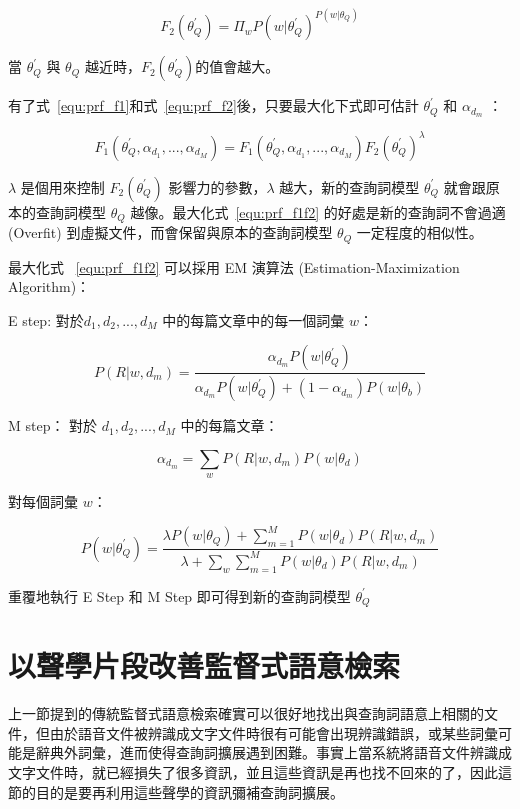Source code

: \begin{equation}
\label{equ:prf_f2}
F_2(\theta_Q^{'}) = \Pi_w P(w|\theta_Q^{'})^{P(w|\theta_Q)}
\end{equation}

當 $\theta_Q^{'}$ 與 $\theta_Q$ 越近時，$F_2(\theta_Q^{'})$的值會越大。

有了式~\ref{equ:prf_f1}和式~\ref{equ:prf_f2}後，只要最大化下式即可估計 $\theta_Q^{'}$ 和 $\alpha_{d_m}$ ：

\begin{equation}
\label{equ:prf_f1f2}
F_1(\theta_Q^{'}, \alpha_{d_1}, ..., \alpha_{d_M}) = F_1(\theta_Q^{'}, \alpha_{d_1}, ..., \alpha_{d_M}) F_2(\theta_Q^{'})^\lambda
\end{equation}

$\lambda$ 是個用來控制 $F_2(\theta_Q^{'})$ 影響力的參數，$\lambda$ 越大，新的查詢詞模型 $\theta_Q^{'}$ 就會跟原本的查詢詞模型 $\theta_Q$ 越像。最大化式~\ref{equ:prf_f1f2} 的好處是新的查詢詞不會過適 (Overfit) 到虛擬文件，而會保留與原本的查詢詞模型 $\theta_Q$ 一定程度的相似性。	

最大化式 ~\ref{equ:prf_f1f2} 可以採用 EM 演算法 (Estimation-Maximization Algorithm)：

E step: 對於${d_1, d_2, ..., d_M}$ 中的每篇文章中的每一個詞彙 $w$：

\begin{equation}
\label{equ:prf_estep}
P(R|w, d_m) = \frac{\alpha_{d_m} P(w|\theta_Q^{'})}{\alpha_{d_m} P(w|\theta_Q^{'}) + (1-\alpha_{d_m}) P(w|\theta_b)}
\end{equation}

M step： 對於 ${d_1, d_2, ..., d_M}$ 中的每篇文章：

\begin{equation}
\label{equ:prf_mstep}
\alpha_{d_m} = \sum_w P(R|w, d_m)P(w|\theta_d)
\end{equation}

對每個詞彙 $w$：

\begin{equation}
P(w|\theta_Q^{'}) = \frac{\lambda P(w|\theta_Q)+\sum^M_{m=1} P(w|\theta_d) P(R|w, d_m)}{\lambda + \sum_w \sum^M_{m=1} P(w|\theta_d) P(R|w, d_m)}
\end{equation}

重覆地執行 E Step 和 M Step 即可得到新的查詢詞模型 $\theta_Q^{'}$

\section{以聲學片段改善監督式語意檢索}
上一節提到的傳統監督式語意檢索確實可以很好地找出與查詢詞語意上相關的文件，但由於語音文件被辨識成文字文件時很有可能會出現辨識錯誤，或某些詞彙可能是辭典外詞彙，進而使得查詢詞擴展遇到困難。事實上當系統將語音文件辨識成文字文件時，就已經損失了很多資訊，並且這些資訊是再也找不回來的了，因此這節的目的是要再利用這些聲學的資訊彌補查詢詞擴展。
• • • •
#### Work item:
The job here is to write out the records exactly, pictures excluded.

#### Answer for the task:
Source code

: \begin{equation}
\label{equ:prf_f2}
F_2(\theta_Q^{'}) = \Pi_w P(w|\theta_Q^{'})^{P(w|\theta_Q)}
\end{equation}

當 $\theta_Q^{'}$ 與 $\theta_Q$ 越近時，$F_2(\theta_Q^{'})$的值會越大。

有了式~\ref{equ:prf_f1}和式~\ref{equ:prf_f2}後，只要最大化下式即可估計 $\theta_Q^{'}$ 和 $\alpha_{d_m}$ ：

\begin{equation}
\label{equ:prf_f1f2}
F_1(\theta_Q^{'}, \alpha_{d_1}, ..., \alpha_{d_M}) = F_1(\theta_Q^{'}, \alpha_{d_1}, ..., \alpha_{d_M}) F_2(\theta_Q^{'})^\lambda
\end{equation}

$\lambda$ 是個用來控制 $F_2(\theta_Q^{'})$ 影響力的參數，$\lambda$ 越大，新的查詢詞模型 $\theta_Q^{'}$ 就會跟原本的查詢詞模型 $\theta_Q$ 越像。最大化式~\ref{equ:prf_f1f2} 的好處是新的查詢詞不會過適 (Overfit) 到虛擬文件，而會保留與原本的查詢詞模型 $\theta_Q$ 一定程度的相似性。	

最大化式 ~\ref{equ:prf_f1f2} 可以採用 EM 演算法 (Estimation-Maximization Algorithm)：

E step: 對於${d_1, d_2, ..., d_M}$ 中的每篇文章中的每一個詞彙 $w$：

\begin{equation}
\label{equ:prf_estep}
P(R|w, d_m) = \frac{\alpha_{d_m} P(w|\theta_Q^{'})}{\alpha_{d_m} P(w|\theta_Q^{'}) + (1-\alpha_{d_m}) P(w|\theta_b)}
\end{equation}

M step： 對於 ${d_1, d_2, ..., d_M}$ 中的每篇文章：

\begin{equation}
\label{equ:prf_mstep}
\alpha_{d_m} = \sum_w P(R|w, d_m)P(w|\theta_d)
\end{equation}

對每個詞彙 $w$：

\begin{equation}
P(w|\theta_Q^{'}) = \frac{\lambda P(w|\theta_Q)+\sum^M_{m=1} P(w|\theta_d) P(R|w, d_m)}{\lambda + \sum_w \sum^M_{m=1} P(w|\theta_d) P(R|w, d_m)}
\end{equation}

重覆地執行 E Step 和 M Step 即可得到新的查詢詞模型 $\theta_Q^{'}$

\section{以聲學片段改善監督式語意檢索}
上一節提到的傳統監督式語意檢索確實可以很好地找出與查詢詞語意上相關的文件，但由於語音文件被辨識成文字文件時很有可能會出現辨識錯誤，或某些詞彙可能是辭典外詞彙，進而使得查詢詞擴展遇到困難。事實上當系統將語音文件辨識成文字文件時，就已經損失了很多資訊，並且這些資訊是再也找不回來的了，因此這節的目的是要再利用這些聲學的資訊彌補查詢詞擴展。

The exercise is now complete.